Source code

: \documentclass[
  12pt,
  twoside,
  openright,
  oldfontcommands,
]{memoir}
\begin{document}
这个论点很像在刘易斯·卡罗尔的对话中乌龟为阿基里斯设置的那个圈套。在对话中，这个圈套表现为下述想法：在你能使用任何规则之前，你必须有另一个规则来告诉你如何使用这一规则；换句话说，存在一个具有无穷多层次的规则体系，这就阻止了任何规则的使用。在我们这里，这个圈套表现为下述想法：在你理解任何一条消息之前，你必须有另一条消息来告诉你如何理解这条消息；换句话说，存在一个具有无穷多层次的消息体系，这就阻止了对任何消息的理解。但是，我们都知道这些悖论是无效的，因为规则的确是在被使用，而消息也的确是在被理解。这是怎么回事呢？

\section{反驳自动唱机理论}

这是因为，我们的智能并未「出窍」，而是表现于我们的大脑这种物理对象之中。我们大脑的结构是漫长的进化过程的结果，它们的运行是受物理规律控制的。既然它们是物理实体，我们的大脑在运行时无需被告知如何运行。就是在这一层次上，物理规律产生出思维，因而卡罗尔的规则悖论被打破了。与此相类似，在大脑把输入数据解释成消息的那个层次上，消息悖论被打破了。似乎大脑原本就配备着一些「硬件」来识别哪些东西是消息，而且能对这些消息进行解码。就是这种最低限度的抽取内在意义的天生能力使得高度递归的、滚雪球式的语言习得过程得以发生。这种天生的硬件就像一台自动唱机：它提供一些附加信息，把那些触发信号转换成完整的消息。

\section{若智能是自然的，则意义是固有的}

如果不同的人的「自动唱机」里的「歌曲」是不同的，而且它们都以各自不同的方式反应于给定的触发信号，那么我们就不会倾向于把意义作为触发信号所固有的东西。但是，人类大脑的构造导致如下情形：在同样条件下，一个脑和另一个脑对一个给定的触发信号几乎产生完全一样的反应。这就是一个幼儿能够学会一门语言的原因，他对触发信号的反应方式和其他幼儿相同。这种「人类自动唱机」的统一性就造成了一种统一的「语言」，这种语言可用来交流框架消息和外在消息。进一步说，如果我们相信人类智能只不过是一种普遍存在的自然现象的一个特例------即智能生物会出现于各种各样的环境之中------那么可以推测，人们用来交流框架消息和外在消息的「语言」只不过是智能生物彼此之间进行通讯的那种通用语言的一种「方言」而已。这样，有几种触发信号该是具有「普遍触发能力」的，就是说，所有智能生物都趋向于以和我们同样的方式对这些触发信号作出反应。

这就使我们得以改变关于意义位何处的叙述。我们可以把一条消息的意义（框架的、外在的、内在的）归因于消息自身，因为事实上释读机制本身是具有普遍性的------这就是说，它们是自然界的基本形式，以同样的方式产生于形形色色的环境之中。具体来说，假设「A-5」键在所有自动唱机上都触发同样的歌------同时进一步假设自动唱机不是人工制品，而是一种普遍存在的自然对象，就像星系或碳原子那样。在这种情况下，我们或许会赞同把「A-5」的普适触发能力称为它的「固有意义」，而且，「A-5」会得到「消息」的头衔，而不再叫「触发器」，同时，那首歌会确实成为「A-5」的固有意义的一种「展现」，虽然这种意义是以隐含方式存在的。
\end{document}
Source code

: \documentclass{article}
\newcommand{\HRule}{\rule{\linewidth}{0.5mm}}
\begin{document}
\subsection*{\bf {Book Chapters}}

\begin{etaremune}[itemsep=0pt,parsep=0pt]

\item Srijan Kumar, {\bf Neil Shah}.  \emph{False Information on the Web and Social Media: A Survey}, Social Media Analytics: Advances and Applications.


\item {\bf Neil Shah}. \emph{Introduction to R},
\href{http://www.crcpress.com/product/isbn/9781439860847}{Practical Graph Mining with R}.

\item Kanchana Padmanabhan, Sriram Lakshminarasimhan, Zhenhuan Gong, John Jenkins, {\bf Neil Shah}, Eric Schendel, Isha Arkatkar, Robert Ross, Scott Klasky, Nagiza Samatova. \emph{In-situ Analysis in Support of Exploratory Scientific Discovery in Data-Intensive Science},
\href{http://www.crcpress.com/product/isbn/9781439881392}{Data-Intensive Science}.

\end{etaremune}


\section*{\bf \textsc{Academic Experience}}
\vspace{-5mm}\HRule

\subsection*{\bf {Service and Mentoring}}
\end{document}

·····

> _Exercise requirements_
Copy out each line of the listing that holds "href".

> _Exercise solution_
\href{http://www.crcpress.com/product/isbn/9781439860847}{Practical Graph Mining with R}.
\href{http://www.crcpress.com/product/isbn/9781439881392}{Data-Intensive Science}.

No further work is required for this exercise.